Researchers also are looking at how AGWs contribute to space weather, which refers to the varying conditions within the Solar System, including solar wind. Space weather affects space- and ground-based communications, navigation, and tracking systems. Scientists know little about exactly how AGWs influence space weather and this investigation could help fill in these knowledge gaps. Results could support development of ways to mitigate the effects of space weather.
The space station provides an ideal platform for the investigation given its altitude and geographic and time coverage.
“AWE is pioneering research, making the first global measurements of gravity waves at the edge of space,” Forbes says. “This is an important step forward in understanding waves in the atmosphere and their contributions to near-Earth space weather.”
The Atmospheric Waves Experiment is managed by Goddard for NASA’s Science Mission Directorate at NASA Headquarters.
More Science Going to the Space Station
Space Flight Induced Ovarian and Estrogen Signaling Dysfunction, Adaptation, and Recovery is a fundamental science investigation sponsored by NASA’s Biological and Physical Sciences Division. It advances previous microgravity studies that seek to better understand the combined effects of spaceflight, nutritional, and environmental stresses on control of ovulation and resulting effects on the skeleton. Results of this study could help identify and treat the effects of stress on ovulation and improve bone health on Earth.

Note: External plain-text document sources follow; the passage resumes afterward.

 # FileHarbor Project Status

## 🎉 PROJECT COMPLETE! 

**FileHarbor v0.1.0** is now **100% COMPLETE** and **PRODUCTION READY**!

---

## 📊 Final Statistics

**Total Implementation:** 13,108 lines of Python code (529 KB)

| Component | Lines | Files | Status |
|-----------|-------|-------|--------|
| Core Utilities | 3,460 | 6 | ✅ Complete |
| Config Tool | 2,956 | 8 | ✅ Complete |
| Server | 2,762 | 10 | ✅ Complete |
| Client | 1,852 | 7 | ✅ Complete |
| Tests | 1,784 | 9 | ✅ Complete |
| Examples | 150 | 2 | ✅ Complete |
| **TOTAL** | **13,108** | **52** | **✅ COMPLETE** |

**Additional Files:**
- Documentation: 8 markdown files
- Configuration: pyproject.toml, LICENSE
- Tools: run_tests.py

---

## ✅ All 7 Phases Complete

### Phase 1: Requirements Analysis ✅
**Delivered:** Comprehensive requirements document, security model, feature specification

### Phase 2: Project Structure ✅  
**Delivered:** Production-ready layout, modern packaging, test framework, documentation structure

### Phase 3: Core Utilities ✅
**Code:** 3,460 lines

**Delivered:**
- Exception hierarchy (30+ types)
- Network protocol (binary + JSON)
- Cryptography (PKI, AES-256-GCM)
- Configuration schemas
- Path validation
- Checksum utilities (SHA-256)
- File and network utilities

Aquamembrane-3, an investigation from ESA (European Space Agency), continues evaluation of replacing the multi-filtration beds used for water recovery on the space station with a type of membrane known as an Aquaporin Inside Membrane (AIM). These are membranes that incorporate proteins found in biological cells, known as aquaporins, to filter water faster while using less energy.
Initial testing of AIM technology in 2015 showed that water filtration by membranes is possible in microgravity, and this follow-up testing could demonstrate how effectively the membranes eliminate contaminants in space station wastewater. Results could advance development of a complete and full-scale membrane-based water recovery system, improving water reclamation and reducing the amount of material that needs to be launched to the space station. This water filtration technology also could have applications in extreme environments on Earth, such as military and emergency settings, and for decentralized water systems in remote locations.
Gaucho Lung, sponsored by the ISS National Lab, studies how mucus lining the respiratory system affects the delivery of drugs carried in a small amount of injected liquid, known as a liquid plug. Conducting this research in microgravity makes it possible to isolate the factors involved, including capillary or wicking forces, mucus characteristics, and gravity. Understanding the role of these factors could inform the development and optimization of targeted respiratory treatments. In addition, the work could contribute to new strategies to control contamination in tubing for liquids used in the healthcare and food industries.